## [Directions]
After going through the data below, state how many lines contain "results", and nothing else.

## [Records from a dataset]

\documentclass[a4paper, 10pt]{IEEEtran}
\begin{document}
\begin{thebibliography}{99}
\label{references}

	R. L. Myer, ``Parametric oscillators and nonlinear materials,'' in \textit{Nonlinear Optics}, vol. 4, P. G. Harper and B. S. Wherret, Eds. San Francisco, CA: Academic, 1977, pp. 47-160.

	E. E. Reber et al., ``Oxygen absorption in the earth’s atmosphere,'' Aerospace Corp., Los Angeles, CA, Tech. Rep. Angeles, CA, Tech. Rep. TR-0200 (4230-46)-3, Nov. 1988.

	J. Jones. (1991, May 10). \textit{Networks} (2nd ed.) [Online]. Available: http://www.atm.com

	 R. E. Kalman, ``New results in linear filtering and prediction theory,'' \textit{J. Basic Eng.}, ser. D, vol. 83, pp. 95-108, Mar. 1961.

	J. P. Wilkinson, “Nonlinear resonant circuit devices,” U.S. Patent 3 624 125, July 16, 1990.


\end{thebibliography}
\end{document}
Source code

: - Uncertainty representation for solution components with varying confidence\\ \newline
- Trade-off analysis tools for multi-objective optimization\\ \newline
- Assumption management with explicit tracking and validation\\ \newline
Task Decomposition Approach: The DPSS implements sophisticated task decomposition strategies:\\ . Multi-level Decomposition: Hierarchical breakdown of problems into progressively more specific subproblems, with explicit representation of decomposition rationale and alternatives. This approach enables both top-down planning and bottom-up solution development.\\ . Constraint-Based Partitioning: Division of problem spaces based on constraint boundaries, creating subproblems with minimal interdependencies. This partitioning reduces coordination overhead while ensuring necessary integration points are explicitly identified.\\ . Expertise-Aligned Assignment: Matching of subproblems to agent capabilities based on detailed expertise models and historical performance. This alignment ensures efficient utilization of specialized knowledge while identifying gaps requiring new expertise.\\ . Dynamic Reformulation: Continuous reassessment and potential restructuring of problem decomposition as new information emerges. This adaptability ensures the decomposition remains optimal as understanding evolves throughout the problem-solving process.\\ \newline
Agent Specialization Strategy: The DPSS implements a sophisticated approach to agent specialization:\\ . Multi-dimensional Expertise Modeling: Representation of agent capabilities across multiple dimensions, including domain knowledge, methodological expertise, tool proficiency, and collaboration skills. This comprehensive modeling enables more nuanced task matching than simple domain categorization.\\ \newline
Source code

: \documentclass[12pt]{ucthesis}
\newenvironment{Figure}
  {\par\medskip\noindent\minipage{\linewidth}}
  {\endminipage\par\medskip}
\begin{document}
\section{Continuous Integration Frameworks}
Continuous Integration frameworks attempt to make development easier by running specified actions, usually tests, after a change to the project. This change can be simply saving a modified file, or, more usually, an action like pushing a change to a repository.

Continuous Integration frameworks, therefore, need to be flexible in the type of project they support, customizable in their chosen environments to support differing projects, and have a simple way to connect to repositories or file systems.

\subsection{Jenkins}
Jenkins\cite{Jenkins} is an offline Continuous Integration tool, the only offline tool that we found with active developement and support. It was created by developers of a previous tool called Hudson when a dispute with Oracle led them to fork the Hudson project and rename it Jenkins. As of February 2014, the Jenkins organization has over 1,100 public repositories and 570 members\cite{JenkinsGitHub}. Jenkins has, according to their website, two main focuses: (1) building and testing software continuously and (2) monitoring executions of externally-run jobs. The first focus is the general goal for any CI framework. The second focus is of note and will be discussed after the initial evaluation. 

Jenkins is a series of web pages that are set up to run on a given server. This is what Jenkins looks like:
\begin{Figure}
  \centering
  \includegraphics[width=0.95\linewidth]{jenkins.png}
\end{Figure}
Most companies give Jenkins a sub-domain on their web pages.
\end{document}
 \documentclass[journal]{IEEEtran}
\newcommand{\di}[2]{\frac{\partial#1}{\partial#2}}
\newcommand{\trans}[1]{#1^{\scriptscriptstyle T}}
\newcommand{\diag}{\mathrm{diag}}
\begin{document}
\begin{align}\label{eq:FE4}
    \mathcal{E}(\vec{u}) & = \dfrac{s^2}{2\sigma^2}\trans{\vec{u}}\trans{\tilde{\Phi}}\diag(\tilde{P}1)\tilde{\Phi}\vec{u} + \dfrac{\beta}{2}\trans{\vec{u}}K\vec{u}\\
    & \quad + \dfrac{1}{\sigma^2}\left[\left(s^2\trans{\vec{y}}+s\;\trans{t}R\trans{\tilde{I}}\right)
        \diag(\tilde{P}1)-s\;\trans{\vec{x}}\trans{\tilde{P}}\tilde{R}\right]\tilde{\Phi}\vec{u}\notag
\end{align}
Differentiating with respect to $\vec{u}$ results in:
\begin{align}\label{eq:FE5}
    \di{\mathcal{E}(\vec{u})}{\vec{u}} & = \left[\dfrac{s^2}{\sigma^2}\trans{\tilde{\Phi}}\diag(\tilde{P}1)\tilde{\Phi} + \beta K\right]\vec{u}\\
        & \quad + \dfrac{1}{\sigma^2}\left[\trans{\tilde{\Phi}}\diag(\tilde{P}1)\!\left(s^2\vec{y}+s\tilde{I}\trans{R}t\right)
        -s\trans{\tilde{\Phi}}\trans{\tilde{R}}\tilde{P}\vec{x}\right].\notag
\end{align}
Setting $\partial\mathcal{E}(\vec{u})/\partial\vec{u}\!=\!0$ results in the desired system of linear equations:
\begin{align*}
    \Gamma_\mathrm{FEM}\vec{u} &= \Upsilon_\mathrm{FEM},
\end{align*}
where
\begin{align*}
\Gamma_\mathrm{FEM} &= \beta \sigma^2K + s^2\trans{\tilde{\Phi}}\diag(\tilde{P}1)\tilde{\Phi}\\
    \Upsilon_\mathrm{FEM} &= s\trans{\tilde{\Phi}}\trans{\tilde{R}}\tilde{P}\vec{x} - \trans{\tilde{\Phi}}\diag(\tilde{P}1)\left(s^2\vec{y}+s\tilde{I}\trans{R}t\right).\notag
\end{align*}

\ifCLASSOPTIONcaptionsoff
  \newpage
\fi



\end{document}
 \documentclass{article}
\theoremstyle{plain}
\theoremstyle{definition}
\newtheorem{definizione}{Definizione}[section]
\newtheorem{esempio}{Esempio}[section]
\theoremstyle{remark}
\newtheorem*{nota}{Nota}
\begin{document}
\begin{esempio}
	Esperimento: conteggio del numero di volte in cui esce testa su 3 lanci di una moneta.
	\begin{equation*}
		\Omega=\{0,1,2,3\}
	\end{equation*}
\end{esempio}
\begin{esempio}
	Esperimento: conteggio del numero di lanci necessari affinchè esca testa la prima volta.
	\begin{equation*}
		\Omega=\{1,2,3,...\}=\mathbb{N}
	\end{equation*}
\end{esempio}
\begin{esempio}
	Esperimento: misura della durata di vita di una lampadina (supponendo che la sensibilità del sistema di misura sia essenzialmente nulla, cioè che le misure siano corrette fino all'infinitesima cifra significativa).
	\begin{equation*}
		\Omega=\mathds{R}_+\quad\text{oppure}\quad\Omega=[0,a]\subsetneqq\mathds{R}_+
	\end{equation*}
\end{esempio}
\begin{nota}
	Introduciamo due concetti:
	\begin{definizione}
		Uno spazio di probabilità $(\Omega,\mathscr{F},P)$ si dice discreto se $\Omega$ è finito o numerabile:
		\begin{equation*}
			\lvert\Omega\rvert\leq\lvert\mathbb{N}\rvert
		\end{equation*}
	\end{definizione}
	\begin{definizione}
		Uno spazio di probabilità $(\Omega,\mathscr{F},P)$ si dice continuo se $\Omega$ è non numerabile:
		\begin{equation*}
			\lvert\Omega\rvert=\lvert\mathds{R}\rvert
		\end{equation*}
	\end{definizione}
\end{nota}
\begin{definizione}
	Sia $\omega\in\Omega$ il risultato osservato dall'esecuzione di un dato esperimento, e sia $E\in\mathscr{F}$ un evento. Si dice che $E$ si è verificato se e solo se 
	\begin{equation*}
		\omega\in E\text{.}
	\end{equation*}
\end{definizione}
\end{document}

## [Output below]
3